[SOURCE DATA Boundary: Start]

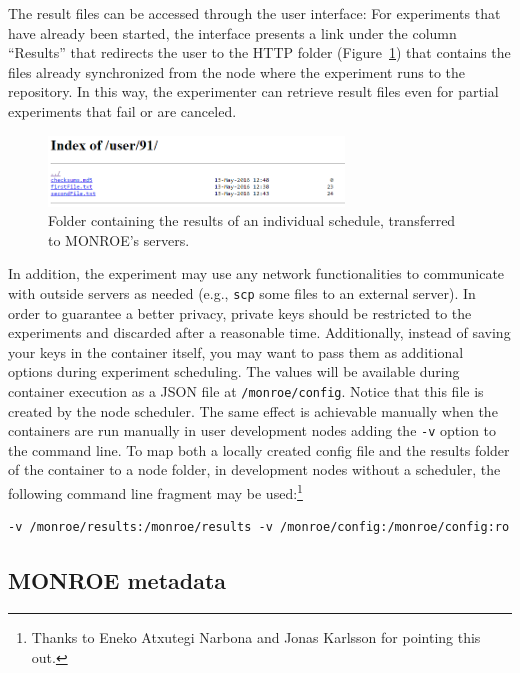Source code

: \documentclass[a4paper,10pt]{article}
\newcommand{\monroe}{MONROE}
\newcommand{\identifier}[1]{{\texttt{\small{#1}}}}
\begin{document}
The result files can be accessed through the user interface:
For experiments that have already been started, the interface presents a link under the column ``Results'' that redirects the user to the HTTP folder (Figure~\ref{fig:ResultsRetrieval}) that contains the files already synchronized from the node where the experiment runs to the repository.
In this way, the experimenter can retrieve result files even for partial experiments that fail or are canceled.

\begin{figure}[tp]
	\centering
	\includegraphics[width=0.7\textwidth]{ResultsRetrieval.png}
	\caption{Folder containing the results of an individual schedule, transferred to \monroe{}'s servers.}
	\label{fig:ResultsRetrieval}
	\end{figure}

In addition, the experiment may use any network functionalities to communicate with outside servers as needed (e.g., \identifier{scp} some files to an external server).
In order to guarantee a better privacy, private keys should be restricted to the experiments and discarded after a reasonable time.
Additionally, instead of saving your keys in the container itself, you may want to pass them as additional options during experiment scheduling.
The values will be available during container execution as a JSON file at \identifier{/monroe/config}.
Notice that this file is created by the node scheduler.
The same effect is achievable manually when the containers are run manually in user development nodes adding the \identifier{-v} option to the command line.
To map both a locally created config file and the results folder of the container to a node folder, in development nodes without a scheduler, the following command line fragment may be used:\footnote{Thanks to Eneko Atxutegi Narbona and Jonas Karlsson for pointing this out.}
\begin{verbatim}
-v /monroe/results:/monroe/results -v /monroe/config:/monroe/config:ro
\end{verbatim}

\subsection{\monroe{} metadata}
\end{document}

[SOURCE DATA Boundary: End]

WHAT YOU SHOULD DO :: Reproduce the records verbatim, omitting all images they contain.

YOUR RESPONSE ::
Source code

: \documentclass[a4paper,10pt]{article}
\newcommand{\monroe}{MONROE}
\newcommand{\identifier}[1]{{\texttt{\small{#1}}}}
\begin{document}
The result files can be accessed through the user interface:
For experiments that have already been started, the interface presents a link under the column ``Results'' that redirects the user to the HTTP folder (Figure~\ref{fig:ResultsRetrieval}) that contains the files already synchronized from the node where the experiment runs to the repository.
In this way, the experimenter can retrieve result files even for partial experiments that fail or are canceled.

\begin{figure}[tp]
	\centering
	\includegraphics[width=0.7\textwidth]{ResultsRetrieval.png}
	\caption{Folder containing the results of an individual schedule, transferred to \monroe{}'s servers.}
	\label{fig:ResultsRetrieval}
	\end{figure}

In addition, the experiment may use any network functionalities to communicate with outside servers as needed (e.g., \identifier{scp} some files to an external server).
In order to guarantee a better privacy, private keys should be restricted to the experiments and discarded after a reasonable time.
Additionally, instead of saving your keys in the container itself, you may want to pass them as additional options during experiment scheduling.
The values will be available during container execution as a JSON file at \identifier{/monroe/config}.
Notice that this file is created by the node scheduler.
The same effect is achievable manually when the containers are run manually in user development nodes adding the \identifier{-v} option to the command line.
To map both a locally created config file and the results folder of the container to a node folder, in development nodes without a scheduler, the following command line fragment may be used:\footnote{Thanks to Eneko Atxutegi Narbona and Jonas Karlsson for pointing this out.}
\begin{verbatim}
-v /monroe/results:/monroe/results -v /monroe/config:/monroe/config:ro
\end{verbatim}

\subsection{\monroe{} metadata}
\end{document}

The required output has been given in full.